Составление диалогов, однако, не охватывает собою всю интеллектуальную активность, развернутую Августином в Кассициаке. Пребывая в той же самой атмосфере, он написал также «Монологи», плод своих размышлений о Боге и о душе. Вернувшись в Милан для того, чтобы подготовиться к крещению, он работал над третьей книгой «Монологов», носящей также заглавие «О бессмертии души». Он задумал, среди прочего, написать книгу «О музыке», и этот труд, разросшийся до шести книг, был завершен уже в Африке.
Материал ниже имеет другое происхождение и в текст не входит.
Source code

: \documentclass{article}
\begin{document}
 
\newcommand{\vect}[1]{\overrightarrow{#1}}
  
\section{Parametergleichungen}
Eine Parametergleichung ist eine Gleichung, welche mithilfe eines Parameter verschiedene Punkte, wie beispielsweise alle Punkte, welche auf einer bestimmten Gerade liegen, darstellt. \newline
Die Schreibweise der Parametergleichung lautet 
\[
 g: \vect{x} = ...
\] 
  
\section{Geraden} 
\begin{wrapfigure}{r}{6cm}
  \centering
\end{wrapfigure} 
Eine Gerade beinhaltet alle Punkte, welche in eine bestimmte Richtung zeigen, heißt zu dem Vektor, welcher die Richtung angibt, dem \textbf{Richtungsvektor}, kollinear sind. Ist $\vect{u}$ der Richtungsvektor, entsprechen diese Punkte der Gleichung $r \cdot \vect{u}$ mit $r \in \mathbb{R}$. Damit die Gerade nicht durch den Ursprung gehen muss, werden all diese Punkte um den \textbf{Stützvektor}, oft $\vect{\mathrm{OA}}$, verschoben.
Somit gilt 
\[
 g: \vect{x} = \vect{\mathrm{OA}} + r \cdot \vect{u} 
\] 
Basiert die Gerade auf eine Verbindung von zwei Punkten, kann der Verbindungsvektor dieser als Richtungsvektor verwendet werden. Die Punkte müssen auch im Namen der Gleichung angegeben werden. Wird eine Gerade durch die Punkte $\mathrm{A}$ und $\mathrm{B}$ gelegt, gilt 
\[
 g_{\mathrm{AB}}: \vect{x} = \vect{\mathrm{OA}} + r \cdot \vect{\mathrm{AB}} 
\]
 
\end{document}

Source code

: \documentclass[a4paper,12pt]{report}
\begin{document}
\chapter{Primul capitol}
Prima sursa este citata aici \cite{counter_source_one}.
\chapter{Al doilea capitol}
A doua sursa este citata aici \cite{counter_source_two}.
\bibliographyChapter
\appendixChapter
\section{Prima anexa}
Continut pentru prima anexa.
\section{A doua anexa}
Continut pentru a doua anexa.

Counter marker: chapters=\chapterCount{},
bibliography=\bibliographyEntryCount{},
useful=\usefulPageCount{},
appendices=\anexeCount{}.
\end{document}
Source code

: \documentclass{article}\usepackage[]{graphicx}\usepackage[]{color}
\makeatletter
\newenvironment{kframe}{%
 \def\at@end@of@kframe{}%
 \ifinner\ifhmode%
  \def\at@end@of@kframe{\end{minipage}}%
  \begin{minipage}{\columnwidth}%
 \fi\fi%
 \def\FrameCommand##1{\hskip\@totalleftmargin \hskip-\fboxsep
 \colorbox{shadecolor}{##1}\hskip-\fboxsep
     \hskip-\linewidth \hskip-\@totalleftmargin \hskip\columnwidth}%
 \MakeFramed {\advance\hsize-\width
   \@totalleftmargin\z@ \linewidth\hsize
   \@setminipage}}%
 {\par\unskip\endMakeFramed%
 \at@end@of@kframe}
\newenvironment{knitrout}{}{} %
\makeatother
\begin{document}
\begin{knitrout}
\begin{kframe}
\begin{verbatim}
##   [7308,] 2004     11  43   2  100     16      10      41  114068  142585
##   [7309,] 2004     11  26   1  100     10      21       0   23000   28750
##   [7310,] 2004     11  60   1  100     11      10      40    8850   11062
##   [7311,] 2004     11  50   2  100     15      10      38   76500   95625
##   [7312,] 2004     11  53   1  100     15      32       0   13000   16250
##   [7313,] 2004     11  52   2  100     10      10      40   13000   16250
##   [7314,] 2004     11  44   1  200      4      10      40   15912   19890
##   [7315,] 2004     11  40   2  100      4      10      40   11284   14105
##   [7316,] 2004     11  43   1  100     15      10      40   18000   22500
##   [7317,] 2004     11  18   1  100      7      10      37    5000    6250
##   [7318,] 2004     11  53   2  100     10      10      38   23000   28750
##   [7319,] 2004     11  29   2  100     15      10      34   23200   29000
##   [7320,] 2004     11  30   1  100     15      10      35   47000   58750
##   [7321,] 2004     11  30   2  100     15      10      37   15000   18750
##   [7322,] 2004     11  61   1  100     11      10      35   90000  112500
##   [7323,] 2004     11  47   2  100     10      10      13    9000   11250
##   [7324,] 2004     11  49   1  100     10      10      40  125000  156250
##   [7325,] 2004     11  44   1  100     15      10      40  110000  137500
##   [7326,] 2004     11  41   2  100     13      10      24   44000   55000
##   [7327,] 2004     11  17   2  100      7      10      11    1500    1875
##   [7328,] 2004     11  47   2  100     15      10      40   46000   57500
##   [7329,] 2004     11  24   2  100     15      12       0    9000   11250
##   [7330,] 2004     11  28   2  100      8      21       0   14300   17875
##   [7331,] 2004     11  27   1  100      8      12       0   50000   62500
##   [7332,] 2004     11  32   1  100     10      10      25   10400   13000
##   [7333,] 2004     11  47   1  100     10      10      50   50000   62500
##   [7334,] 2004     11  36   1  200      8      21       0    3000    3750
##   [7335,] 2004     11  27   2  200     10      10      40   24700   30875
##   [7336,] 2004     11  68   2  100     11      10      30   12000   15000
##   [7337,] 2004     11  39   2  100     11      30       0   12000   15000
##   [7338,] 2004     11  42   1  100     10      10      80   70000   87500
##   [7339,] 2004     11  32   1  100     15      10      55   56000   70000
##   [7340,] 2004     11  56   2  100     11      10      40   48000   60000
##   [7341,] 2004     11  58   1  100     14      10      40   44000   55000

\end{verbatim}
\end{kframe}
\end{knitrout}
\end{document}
После принятия крешения в 387 г. началось его вторичное пребывание в Риме (387—388), в течение которого Августин продолжал вести философские собеседования со своими друзьями: тогда же он написал «О количестве души» и «О свободе воли». Тогда же он приступил к своей полемике с манихеями. Вернувшись в Африку, он обосновался в Тагасте, возобновив свою религиозную и интеллектуальную жизнь в рамках некоей общины.

1.7. Возвращение в Африку

Сочинения Августина, написанные им в период между 388 и 391 гг. («О свободе воли»: 388 и 391–395; «Об учителе»: 389; «Об истинной религии»: 389–391), начинают выявлять признаки переходного периода. Servi Dei [рабы Божии], к которым Августин принадлежал в Тагасте, сохранили общий стиль философской жизни в качестве реализации принципов неоплатонизма.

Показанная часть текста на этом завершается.